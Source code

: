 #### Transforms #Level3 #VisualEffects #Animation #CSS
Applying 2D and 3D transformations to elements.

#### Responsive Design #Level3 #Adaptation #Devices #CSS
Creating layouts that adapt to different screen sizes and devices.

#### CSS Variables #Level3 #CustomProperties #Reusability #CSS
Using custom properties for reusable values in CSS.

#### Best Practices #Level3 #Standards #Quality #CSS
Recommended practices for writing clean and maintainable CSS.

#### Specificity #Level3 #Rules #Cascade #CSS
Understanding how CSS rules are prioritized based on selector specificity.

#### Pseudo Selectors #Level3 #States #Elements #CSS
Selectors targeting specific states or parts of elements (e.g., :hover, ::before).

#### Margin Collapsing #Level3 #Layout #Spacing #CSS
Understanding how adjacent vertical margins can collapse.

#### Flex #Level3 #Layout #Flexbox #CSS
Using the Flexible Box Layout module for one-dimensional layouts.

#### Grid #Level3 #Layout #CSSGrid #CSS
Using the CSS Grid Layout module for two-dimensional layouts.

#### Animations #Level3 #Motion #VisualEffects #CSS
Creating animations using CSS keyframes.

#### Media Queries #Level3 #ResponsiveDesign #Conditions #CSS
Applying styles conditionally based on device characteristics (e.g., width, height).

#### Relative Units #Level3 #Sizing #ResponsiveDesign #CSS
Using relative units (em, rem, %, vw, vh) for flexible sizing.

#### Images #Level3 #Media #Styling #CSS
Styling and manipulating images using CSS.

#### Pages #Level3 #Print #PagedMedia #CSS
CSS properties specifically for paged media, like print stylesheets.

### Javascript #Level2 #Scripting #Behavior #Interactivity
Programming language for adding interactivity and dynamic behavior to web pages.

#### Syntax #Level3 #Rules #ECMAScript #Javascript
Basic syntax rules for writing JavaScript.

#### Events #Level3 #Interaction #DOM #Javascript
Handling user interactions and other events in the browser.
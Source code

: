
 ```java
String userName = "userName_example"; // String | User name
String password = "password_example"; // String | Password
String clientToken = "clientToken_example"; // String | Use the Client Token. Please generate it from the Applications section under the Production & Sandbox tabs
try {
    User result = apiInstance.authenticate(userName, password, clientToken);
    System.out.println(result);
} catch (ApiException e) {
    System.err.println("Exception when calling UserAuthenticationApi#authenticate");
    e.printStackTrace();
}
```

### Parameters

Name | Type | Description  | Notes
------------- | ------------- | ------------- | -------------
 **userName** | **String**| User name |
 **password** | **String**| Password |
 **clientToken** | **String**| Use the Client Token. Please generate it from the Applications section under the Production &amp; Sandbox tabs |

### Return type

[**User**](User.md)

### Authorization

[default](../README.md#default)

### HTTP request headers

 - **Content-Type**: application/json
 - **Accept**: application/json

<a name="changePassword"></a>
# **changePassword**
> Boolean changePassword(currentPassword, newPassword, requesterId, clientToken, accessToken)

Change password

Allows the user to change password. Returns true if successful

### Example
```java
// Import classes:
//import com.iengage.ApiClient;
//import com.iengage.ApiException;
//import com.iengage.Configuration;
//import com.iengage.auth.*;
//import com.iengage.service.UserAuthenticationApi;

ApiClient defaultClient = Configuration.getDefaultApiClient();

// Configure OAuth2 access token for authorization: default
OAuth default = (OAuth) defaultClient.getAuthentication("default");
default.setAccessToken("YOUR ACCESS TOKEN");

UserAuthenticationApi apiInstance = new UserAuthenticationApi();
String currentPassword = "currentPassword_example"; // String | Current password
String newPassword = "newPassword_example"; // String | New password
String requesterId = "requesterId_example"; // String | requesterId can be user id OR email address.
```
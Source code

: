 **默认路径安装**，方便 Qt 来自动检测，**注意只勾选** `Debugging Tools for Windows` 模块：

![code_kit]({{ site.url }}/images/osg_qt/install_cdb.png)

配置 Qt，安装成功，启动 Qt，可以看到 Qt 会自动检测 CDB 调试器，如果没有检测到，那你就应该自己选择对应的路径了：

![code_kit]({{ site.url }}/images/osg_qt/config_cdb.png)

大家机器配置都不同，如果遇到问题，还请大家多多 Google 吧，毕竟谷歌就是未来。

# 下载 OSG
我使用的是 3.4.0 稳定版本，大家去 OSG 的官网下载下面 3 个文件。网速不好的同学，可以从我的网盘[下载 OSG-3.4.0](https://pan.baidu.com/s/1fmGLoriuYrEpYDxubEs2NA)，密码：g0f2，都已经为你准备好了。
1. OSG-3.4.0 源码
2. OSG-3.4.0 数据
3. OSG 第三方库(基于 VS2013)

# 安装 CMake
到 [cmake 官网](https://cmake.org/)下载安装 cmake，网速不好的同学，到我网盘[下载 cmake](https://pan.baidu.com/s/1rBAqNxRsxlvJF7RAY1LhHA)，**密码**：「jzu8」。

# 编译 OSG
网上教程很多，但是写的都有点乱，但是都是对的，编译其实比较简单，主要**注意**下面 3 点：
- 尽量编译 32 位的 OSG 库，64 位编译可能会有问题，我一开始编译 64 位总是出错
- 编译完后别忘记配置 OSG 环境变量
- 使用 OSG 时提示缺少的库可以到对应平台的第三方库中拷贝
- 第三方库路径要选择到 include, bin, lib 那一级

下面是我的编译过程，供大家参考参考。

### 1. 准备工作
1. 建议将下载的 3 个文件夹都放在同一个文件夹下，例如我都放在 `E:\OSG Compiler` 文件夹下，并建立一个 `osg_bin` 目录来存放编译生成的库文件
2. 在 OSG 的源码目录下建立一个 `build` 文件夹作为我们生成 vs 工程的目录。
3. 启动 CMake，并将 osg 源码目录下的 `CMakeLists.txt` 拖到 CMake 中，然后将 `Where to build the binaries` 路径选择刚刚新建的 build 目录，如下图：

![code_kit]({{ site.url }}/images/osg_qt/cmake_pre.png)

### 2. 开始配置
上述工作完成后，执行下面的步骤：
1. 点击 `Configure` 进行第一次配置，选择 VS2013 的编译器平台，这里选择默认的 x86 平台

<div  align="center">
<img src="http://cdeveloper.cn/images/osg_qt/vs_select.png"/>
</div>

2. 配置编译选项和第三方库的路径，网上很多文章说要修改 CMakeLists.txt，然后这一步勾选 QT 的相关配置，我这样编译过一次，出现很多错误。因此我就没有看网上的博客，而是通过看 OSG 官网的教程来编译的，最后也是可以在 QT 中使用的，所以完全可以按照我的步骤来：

# # #

## [TASK REQUIREMENTS]
Copy out each line of the listing that holds the string "println".

## [THE COMPLETED TASK]
    System.out.println(result);
    System.err.println("Exception when calling UserAuthenticationApi#authenticate");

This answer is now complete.